Exercise details: Read through the listing below, and copy every line where the string "äänimaailmoja" appears.

===== Provided data =====

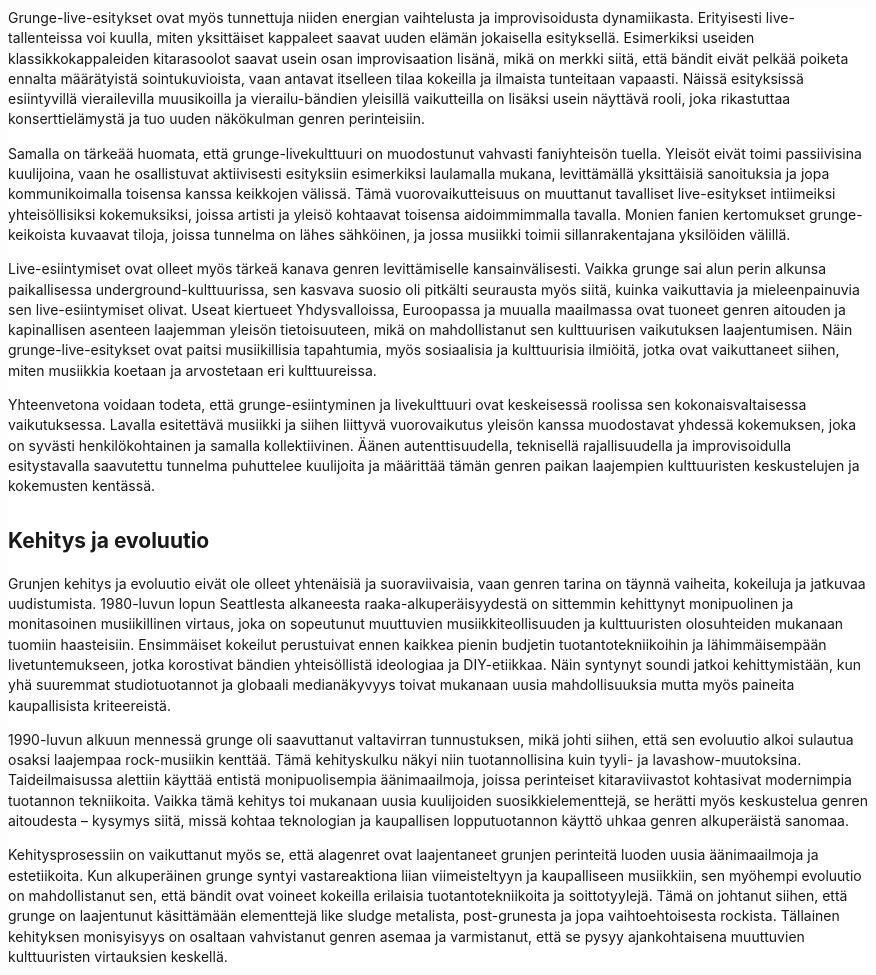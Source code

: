 Grunge-live-esitykset ovat myös tunnettuja niiden energian vaihtelusta ja improvisoidusta dynamiikasta. Erityisesti live-tallenteissa voi kuulla, miten yksittäiset kappaleet saavat uuden elämän jokaisella esityksellä. Esimerkiksi useiden klassikkokappaleiden kitarasoolot saavat usein osan improvisaation lisänä, mikä on merkki siitä, että bändit eivät pelkää poiketa ennalta määrätyistä sointukuvioista, vaan antavat itselleen tilaa kokeilla ja ilmaista tunteitaan vapaasti. Näissä esityksissä esiintyvillä vierailevilla muusikoilla ja vierailu-bändien yleisillä vaikutteilla on lisäksi usein näyttävä rooli, joka rikastuttaa konserttielämystä ja tuo uuden näkökulman genren perinteisiin.

Samalla on tärkeää huomata, että grunge-livekulttuuri on muodostunut vahvasti faniyhteisön tuella. Yleisöt eivät toimi passiivisina kuulijoina, vaan he osallistuvat aktiivisesti esityksiin esimerkiksi laulamalla mukana, levittämällä yksittäisiä sanoituksia ja jopa kommunikoimalla toisensa kanssa keikkojen välissä. Tämä vuorovaikutteisuus on muuttanut tavalliset live-esitykset intiimeiksi yhteisöllisiksi kokemuksiksi, joissa artisti ja yleisö kohtaavat toisensa aidoimmimmalla tavalla. Monien fanien kertomukset grunge-keikoista kuvaavat tiloja, joissa tunnelma on lähes sähköinen, ja jossa musiikki toimii sillanrakentajana yksilöiden välillä.

Live-esiintymiset ovat olleet myös tärkeä kanava genren levittämiselle kansainvälisesti. Vaikka grunge sai alun perin alkunsa paikallisessa underground-kulttuurissa, sen kasvava suosio oli pitkälti seurausta myös siitä, kuinka vaikuttavia ja mieleenpainuvia sen live-esiintymiset olivat. Useat kiertueet Yhdysvalloissa, Euroopassa ja muualla maailmassa ovat tuoneet genren aitouden ja kapinallisen asenteen laajemman yleisön tietoisuuteen, mikä on mahdollistanut sen kulttuurisen vaikutuksen laajentumisen. Näin grunge-live-esitykset ovat paitsi musiikillisia tapahtumia, myös sosiaalisia ja kulttuurisia ilmiöitä, jotka ovat vaikuttaneet siihen, miten musiikkia koetaan ja arvostetaan eri kulttuureissa.

Yhteenvetona voidaan todeta, että grunge-esiintyminen ja livekulttuuri ovat keskeisessä roolissa sen kokonaisvaltaisessa vaikutuksessa. Lavalla esitettävä musiikki ja siihen liittyvä vuorovaikutus yleisön kanssa muodostavat yhdessä kokemuksen, joka on syvästi henkilökohtainen ja samalla kollektiivinen. Äänen autenttisuudella, teknisellä rajallisuudella ja improvisoidulla esitystavalla saavutettu tunnelma puhuttelee kuulijoita ja määrittää tämän genren paikan laajempien kulttuuristen keskustelujen ja kokemusten kentässä.


## Kehitys ja evoluutio

Grunjen kehitys ja evoluutio eivät ole olleet yhtenäisiä ja suoraviivaisia, vaan genren tarina on täynnä vaiheita, kokeiluja ja jatkuvaa uudistumista. 1980-luvun lopun Seattlesta alkaneesta raaka-alkuperäisyydestä on sittemmin kehittynyt monipuolinen ja monitasoinen musiikillinen virtaus, joka on sopeutunut muuttuvien musiikkiteollisuuden ja kulttuuristen olosuhteiden mukanaan tuomiin haasteisiin. Ensimmäiset kokeilut perustuivat ennen kaikkea pienin budjetin tuotantotekniikoihin ja lähimmäisempään livetuntemukseen, jotka korostivat bändien yhteisöllistä ideologiaa ja DIY-etiikkaa. Näin syntynyt soundi jatkoi kehittymistään, kun yhä suuremmat studiotuotannot ja globaali medianäkyvyys toivat mukanaan uusia mahdollisuuksia mutta myös paineita kaupallisista kriteereistä.

1990-luvun alkuun mennessä grunge oli saavuttanut valtavirran tunnustuksen, mikä johti siihen, että sen evoluutio alkoi sulautua osaksi laajempaa rock-musiikin kenttää. Tämä kehityskulku näkyi niin tuotannollisina kuin tyyli- ja lavashow-muutoksina. Taideilmaisussa alettiin käyttää entistä monipuolisempia äänimaailmoja, joissa perinteiset kitaraviivastot kohtasivat modernimpia tuotannon tekniikoita. Vaikka tämä kehitys toi mukanaan uusia kuulijoiden suosikkielementtejä, se herätti myös keskustelua genren aitoudesta – kysymys siitä, missä kohtaa teknologian ja kaupallisen lopputuotannon käyttö uhkaa genren alkuperäistä sanomaa.  

Kehitysprosessiin on vaikuttanut myös se, että alagenret ovat laajentaneet grunjen perinteitä luoden uusia äänimaailmoja ja estetiikoita. Kun alkuperäinen grunge syntyi vastareaktiona liian viimeisteltyyn ja kaupalliseen musiikkiin, sen myöhempi evoluutio on mahdollistanut sen, että bändit ovat voineet kokeilla erilaisia tuotantotekniikoita ja soittotyylejä. Tämä on johtanut siihen, että grunge on laajentunut käsittämään elementtejä like sludge metalista, post-grunesta ja jopa vaihtoehtoisesta rockista. Tällainen kehityksen monisyisyys on osaltaan vahvistanut genren asemaa ja varmistanut, että se pysyy ajankohtaisena muuttuvien kulttuuristen virtauksien keskellä.
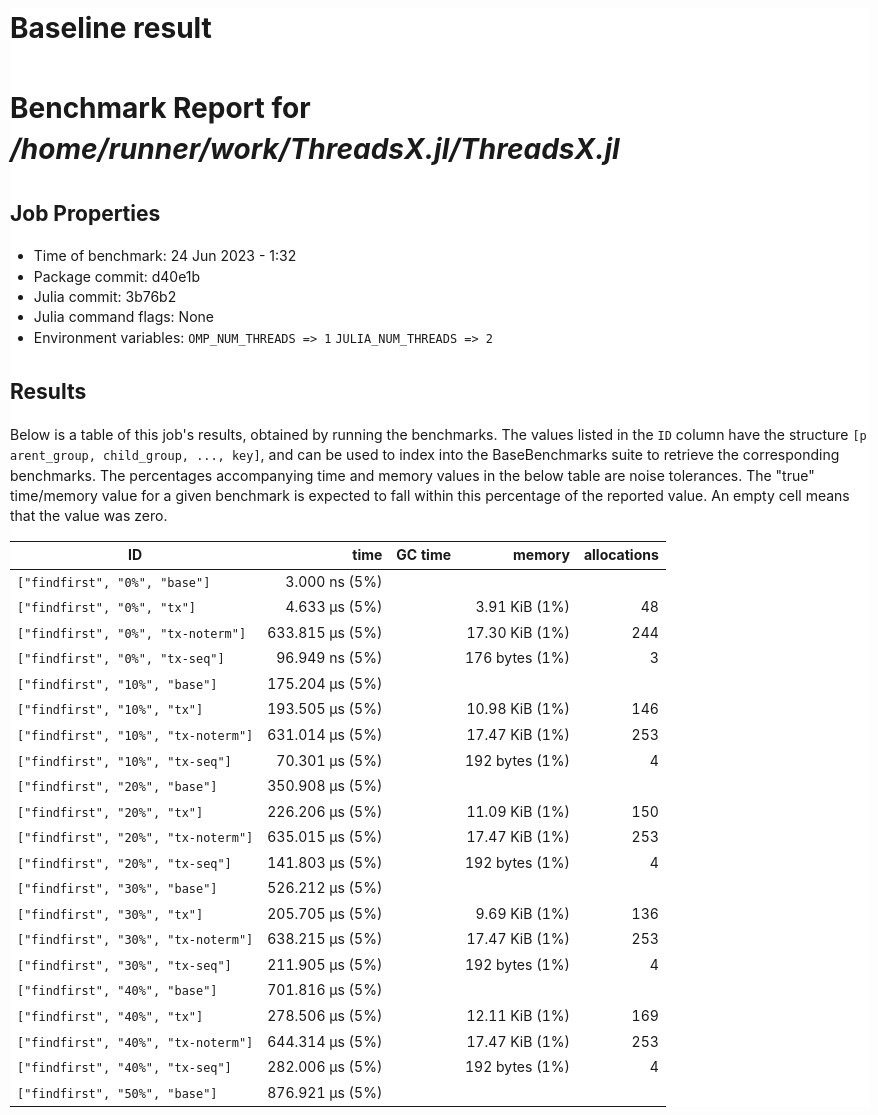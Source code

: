 # Baseline result
# Benchmark Report for */home/runner/work/ThreadsX.jl/ThreadsX.jl*

## Job Properties
* Time of benchmark: 24 Jun 2023 - 1:32
* Package commit: d40e1b
* Julia commit: 3b76b2
* Julia command flags: None
* Environment variables: `OMP_NUM_THREADS => 1` `JULIA_NUM_THREADS => 2`

## Results
Below is a table of this job's results, obtained by running the benchmarks.
The values listed in the `ID` column have the structure `[parent_group, child_group, ..., key]`, and can be used to
index into the BaseBenchmarks suite to retrieve the corresponding benchmarks.
The percentages accompanying time and memory values in the below table are noise tolerances. The "true"
time/memory value for a given benchmark is expected to fall within this percentage of the reported value.
An empty cell means that the value was zero.

| ID                                                                   | time            | GC time   | memory          | allocations |
|----------------------------------------------------------------------|----------------:|----------:|----------------:|------------:|
| `["findfirst", "0%", "base"]`                                        |   3.000 ns (5%) |           |                 |             |
| `["findfirst", "0%", "tx"]`                                          |   4.633 μs (5%) |           |   3.91 KiB (1%) |          48 |
| `["findfirst", "0%", "tx-noterm"]`                                   | 633.815 μs (5%) |           |  17.30 KiB (1%) |         244 |
| `["findfirst", "0%", "tx-seq"]`                                      |  96.949 ns (5%) |           |  176 bytes (1%) |           3 |
| `["findfirst", "10%", "base"]`                                       | 175.204 μs (5%) |           |                 |             |
| `["findfirst", "10%", "tx"]`                                         | 193.505 μs (5%) |           |  10.98 KiB (1%) |         146 |
| `["findfirst", "10%", "tx-noterm"]`                                  | 631.014 μs (5%) |           |  17.47 KiB (1%) |         253 |
| `["findfirst", "10%", "tx-seq"]`                                     |  70.301 μs (5%) |           |  192 bytes (1%) |           4 |
| `["findfirst", "20%", "base"]`                                       | 350.908 μs (5%) |           |                 |             |
| `["findfirst", "20%", "tx"]`                                         | 226.206 μs (5%) |           |  11.09 KiB (1%) |         150 |
| `["findfirst", "20%", "tx-noterm"]`                                  | 635.015 μs (5%) |           |  17.47 KiB (1%) |         253 |
| `["findfirst", "20%", "tx-seq"]`                                     | 141.803 μs (5%) |           |  192 bytes (1%) |           4 |
| `["findfirst", "30%", "base"]`                                       | 526.212 μs (5%) |           |                 |             |
| `["findfirst", "30%", "tx"]`                                         | 205.705 μs (5%) |           |   9.69 KiB (1%) |         136 |
| `["findfirst", "30%", "tx-noterm"]`                                  | 638.215 μs (5%) |           |  17.47 KiB (1%) |         253 |
| `["findfirst", "30%", "tx-seq"]`                                     | 211.905 μs (5%) |           |  192 bytes (1%) |           4 |
| `["findfirst", "40%", "base"]`                                       | 701.816 μs (5%) |           |                 |             |
| `["findfirst", "40%", "tx"]`                                         | 278.506 μs (5%) |           |  12.11 KiB (1%) |         169 |
| `["findfirst", "40%", "tx-noterm"]`                                  | 644.314 μs (5%) |           |  17.47 KiB (1%) |         253 |
| `["findfirst", "40%", "tx-seq"]`                                     | 282.006 μs (5%) |           |  192 bytes (1%) |           4 |
| `["findfirst", "50%", "base"]`                                       | 876.921 μs (5%) |           |                 |             |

=====

Answer box:
1990-luvun alkuun mennessä grunge oli saavuttanut valtavirran tunnustuksen, mikä johti siihen, että sen evoluutio alkoi sulautua osaksi laajempaa rock-musiikin kenttää. Tämä kehityskulku näkyi niin tuotannollisina kuin tyyli- ja lavashow-muutoksina. Taideilmaisussa alettiin käyttää entistä monipuolisempia äänimaailmoja, joissa perinteiset kitaraviivastot kohtasivat modernimpia tuotannon tekniikoita. Vaikka tämä kehitys toi mukanaan uusia kuulijoiden suosikkielementtejä, se herätti myös keskustelua genren aitoudesta – kysymys siitä, missä kohtaa teknologian ja kaupallisen lopputuotannon käyttö uhkaa genren alkuperäistä sanomaa.  
Kehitysprosessiin on vaikuttanut myös se, että alagenret ovat laajentaneet grunjen perinteitä luoden uusia äänimaailmoja ja estetiikoita. Kun alkuperäinen grunge syntyi vastareaktiona liian viimeisteltyyn ja kaupalliseen musiikkiin, sen myöhempi evoluutio on mahdollistanut sen, että bändit ovat voineet kokeilla erilaisia tuotantotekniikoita ja soittotyylejä. Tämä on johtanut siihen, että grunge on laajentunut käsittämään elementtejä like sludge metalista, post-grunesta ja jopa vaihtoehtoisesta rockista. Tällainen kehityksen monisyisyys on osaltaan vahvistanut genren asemaa ja varmistanut, että se pysyy ajankohtaisena muuttuvien kulttuuristen virtauksien keskellä.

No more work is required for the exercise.